Stored data entries:
┄┄┄┄┄┄┄┄┄┄

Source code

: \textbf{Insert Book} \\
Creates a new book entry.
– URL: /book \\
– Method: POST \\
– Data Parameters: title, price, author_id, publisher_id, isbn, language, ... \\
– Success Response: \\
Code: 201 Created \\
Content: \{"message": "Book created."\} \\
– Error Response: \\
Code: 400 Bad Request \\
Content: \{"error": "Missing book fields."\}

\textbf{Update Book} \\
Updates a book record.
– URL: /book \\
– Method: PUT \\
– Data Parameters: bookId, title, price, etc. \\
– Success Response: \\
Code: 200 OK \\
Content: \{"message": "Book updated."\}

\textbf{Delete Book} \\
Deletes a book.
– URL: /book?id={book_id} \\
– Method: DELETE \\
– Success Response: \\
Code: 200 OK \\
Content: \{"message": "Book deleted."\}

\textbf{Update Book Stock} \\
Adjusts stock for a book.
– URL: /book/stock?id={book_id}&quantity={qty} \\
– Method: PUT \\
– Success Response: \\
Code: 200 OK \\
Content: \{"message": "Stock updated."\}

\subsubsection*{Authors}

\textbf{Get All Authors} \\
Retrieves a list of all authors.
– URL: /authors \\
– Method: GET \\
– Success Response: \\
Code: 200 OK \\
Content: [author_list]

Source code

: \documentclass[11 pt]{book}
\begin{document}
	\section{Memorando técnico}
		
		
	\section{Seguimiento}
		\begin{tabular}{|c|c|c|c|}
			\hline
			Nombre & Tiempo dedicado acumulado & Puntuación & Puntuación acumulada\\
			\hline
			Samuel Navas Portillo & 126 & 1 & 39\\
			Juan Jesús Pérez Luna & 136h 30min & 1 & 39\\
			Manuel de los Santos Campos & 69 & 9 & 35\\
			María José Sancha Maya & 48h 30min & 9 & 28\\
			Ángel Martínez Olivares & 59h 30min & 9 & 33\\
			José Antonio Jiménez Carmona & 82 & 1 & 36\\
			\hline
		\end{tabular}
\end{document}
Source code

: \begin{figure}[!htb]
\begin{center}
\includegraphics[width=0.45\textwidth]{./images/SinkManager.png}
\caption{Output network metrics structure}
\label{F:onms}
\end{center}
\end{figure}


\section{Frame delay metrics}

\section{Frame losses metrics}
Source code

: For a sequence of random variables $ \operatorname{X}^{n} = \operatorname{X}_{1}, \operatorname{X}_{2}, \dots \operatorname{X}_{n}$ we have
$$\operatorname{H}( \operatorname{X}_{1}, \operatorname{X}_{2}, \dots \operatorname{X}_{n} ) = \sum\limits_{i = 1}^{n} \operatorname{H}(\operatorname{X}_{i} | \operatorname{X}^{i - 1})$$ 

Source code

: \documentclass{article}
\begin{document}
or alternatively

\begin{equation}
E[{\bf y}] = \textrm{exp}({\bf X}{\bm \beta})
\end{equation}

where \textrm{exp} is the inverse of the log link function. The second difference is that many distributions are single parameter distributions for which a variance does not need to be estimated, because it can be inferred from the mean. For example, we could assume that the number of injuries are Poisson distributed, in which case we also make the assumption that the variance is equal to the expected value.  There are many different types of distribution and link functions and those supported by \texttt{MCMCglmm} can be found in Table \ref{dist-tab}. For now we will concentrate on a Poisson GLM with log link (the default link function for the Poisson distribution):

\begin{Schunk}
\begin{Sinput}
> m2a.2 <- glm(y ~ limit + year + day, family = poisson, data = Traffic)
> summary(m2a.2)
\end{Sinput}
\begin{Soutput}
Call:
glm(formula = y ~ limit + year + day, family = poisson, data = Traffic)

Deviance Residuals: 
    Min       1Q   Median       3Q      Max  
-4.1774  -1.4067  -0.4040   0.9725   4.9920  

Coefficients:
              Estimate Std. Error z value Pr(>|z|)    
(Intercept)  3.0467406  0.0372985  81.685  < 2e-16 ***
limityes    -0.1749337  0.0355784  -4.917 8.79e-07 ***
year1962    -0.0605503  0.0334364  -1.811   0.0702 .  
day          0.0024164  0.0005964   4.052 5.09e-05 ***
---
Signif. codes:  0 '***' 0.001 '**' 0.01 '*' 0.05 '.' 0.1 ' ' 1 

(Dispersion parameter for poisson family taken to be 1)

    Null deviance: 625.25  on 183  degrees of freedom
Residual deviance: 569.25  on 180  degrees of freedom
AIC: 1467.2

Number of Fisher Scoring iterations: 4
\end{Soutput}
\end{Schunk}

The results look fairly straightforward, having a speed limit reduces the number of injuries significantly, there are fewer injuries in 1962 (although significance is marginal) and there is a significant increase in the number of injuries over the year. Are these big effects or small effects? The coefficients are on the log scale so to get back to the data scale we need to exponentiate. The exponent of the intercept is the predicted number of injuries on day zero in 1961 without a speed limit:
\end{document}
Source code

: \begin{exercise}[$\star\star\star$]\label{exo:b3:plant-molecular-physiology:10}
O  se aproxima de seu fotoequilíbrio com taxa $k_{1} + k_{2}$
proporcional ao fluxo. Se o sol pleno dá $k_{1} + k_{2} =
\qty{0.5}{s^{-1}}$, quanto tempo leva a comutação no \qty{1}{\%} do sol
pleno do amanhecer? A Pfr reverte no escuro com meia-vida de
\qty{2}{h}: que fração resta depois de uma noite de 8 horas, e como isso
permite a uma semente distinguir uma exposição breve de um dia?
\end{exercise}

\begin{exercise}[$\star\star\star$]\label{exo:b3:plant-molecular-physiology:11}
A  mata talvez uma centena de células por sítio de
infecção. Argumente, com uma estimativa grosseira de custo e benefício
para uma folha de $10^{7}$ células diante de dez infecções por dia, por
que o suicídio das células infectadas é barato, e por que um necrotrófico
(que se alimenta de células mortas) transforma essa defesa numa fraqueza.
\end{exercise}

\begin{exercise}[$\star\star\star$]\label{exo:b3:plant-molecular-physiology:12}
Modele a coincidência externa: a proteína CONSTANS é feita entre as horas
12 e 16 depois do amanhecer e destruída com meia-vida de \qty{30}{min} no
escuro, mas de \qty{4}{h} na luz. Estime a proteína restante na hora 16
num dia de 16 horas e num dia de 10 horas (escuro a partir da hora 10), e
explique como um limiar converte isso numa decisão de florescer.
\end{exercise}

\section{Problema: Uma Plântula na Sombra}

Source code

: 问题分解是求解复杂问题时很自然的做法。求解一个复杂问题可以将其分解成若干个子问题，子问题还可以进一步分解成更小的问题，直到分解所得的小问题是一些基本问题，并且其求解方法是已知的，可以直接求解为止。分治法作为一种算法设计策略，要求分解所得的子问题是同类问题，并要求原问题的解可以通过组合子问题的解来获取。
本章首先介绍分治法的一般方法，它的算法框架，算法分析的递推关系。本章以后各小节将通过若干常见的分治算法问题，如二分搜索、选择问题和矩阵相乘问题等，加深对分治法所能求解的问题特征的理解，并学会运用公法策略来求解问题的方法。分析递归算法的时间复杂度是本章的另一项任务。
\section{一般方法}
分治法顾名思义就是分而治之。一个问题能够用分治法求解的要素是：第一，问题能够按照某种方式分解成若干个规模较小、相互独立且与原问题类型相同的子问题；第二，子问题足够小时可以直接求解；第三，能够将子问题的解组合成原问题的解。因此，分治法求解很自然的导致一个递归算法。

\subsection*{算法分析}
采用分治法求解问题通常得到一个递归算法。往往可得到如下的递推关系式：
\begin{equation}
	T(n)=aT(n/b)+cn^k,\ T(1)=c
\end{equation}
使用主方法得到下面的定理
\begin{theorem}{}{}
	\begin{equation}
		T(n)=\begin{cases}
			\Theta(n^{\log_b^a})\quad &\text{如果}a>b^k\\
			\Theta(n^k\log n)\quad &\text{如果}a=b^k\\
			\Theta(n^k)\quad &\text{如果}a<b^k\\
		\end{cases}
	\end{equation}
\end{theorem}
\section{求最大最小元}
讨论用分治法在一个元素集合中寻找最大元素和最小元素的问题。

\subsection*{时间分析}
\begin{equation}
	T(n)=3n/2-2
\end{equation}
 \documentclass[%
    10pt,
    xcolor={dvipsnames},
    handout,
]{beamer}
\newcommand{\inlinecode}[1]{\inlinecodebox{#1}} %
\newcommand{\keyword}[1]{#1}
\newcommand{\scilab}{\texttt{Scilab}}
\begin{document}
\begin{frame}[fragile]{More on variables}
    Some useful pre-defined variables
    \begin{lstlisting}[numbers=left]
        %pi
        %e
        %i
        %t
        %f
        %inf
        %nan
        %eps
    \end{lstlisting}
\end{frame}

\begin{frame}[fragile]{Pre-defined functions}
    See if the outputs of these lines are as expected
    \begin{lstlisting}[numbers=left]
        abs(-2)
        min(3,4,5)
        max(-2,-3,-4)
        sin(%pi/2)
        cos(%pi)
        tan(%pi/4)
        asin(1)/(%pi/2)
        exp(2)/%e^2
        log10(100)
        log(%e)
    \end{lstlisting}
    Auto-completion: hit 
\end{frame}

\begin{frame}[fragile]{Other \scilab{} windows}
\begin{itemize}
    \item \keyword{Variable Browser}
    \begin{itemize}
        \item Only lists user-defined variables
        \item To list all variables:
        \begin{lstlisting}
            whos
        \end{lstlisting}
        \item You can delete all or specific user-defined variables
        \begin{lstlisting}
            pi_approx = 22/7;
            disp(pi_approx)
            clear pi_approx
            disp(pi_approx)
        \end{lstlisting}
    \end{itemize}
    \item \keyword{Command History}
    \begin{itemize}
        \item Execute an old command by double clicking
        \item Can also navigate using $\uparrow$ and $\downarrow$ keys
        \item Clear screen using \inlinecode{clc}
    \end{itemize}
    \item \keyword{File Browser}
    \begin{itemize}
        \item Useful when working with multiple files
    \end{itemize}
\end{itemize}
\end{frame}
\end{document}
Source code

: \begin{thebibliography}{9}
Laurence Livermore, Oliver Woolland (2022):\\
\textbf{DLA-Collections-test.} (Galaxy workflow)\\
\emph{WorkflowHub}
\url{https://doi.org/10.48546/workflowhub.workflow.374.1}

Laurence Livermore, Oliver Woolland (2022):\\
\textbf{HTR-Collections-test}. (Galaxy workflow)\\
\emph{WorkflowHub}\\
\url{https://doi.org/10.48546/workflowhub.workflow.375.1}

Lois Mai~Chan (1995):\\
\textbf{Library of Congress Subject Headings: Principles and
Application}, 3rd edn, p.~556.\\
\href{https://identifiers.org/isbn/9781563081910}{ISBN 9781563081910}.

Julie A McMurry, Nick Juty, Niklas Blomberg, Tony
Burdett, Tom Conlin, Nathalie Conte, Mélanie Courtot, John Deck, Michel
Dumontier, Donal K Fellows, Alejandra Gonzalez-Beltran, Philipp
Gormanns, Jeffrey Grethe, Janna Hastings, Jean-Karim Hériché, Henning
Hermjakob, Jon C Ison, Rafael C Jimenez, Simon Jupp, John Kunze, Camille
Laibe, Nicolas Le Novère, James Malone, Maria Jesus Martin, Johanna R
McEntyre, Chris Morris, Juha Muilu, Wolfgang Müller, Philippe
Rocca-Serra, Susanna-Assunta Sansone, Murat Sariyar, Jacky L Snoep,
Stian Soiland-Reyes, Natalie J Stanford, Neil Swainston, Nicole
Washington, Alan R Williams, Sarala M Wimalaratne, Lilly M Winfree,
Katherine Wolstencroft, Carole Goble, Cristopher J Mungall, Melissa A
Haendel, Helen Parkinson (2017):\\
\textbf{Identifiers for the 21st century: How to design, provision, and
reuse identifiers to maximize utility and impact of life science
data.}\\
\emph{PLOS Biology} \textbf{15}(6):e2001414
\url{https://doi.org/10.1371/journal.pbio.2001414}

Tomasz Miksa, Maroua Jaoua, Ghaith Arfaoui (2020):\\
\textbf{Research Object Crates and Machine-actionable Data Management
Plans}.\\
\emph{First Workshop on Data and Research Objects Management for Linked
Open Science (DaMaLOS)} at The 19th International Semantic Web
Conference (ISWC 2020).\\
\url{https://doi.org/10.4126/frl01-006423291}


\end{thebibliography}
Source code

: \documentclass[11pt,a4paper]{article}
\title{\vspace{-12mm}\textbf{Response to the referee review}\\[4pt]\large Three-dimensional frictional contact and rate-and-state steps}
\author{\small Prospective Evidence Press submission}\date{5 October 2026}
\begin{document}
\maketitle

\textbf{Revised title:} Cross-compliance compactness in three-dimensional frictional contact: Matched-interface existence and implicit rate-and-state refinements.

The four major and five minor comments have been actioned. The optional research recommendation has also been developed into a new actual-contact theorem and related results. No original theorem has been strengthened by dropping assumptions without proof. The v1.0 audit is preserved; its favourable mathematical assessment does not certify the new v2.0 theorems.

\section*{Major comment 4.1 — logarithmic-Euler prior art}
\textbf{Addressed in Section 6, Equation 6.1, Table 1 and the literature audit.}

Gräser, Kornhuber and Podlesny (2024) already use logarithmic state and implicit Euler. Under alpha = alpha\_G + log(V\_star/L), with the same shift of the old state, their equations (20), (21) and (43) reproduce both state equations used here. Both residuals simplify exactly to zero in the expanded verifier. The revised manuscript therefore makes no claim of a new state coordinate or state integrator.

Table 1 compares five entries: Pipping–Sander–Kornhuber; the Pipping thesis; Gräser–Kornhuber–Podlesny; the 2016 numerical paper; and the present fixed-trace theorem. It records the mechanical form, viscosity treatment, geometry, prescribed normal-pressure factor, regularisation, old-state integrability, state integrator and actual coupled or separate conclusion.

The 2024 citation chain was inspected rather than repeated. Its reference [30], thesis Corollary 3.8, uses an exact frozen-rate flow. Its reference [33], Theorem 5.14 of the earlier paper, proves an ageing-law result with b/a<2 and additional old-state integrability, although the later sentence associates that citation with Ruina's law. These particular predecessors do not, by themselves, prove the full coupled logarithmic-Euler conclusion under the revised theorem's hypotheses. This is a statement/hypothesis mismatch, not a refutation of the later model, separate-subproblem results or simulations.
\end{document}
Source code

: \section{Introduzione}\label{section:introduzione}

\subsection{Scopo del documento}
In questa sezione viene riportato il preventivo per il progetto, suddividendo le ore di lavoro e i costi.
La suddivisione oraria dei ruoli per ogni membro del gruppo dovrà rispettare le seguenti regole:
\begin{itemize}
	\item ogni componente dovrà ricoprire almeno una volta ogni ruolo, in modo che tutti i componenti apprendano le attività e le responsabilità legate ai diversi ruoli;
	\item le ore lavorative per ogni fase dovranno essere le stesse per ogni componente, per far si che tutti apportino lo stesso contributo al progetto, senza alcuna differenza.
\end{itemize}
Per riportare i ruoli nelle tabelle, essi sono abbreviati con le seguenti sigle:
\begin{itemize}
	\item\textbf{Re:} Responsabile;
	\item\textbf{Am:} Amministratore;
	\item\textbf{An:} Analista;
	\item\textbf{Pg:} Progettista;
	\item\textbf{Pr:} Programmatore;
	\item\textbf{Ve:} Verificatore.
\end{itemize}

┄┄┄┄┄┄┄┄┄┄

• [TASK OBJECTIVE]: Could you return all lines from the data above that contain the string "thebibliography"?

• [SOLUTION TO THIS TASK]:
: \begin{thebibliography}{9}
\end{thebibliography}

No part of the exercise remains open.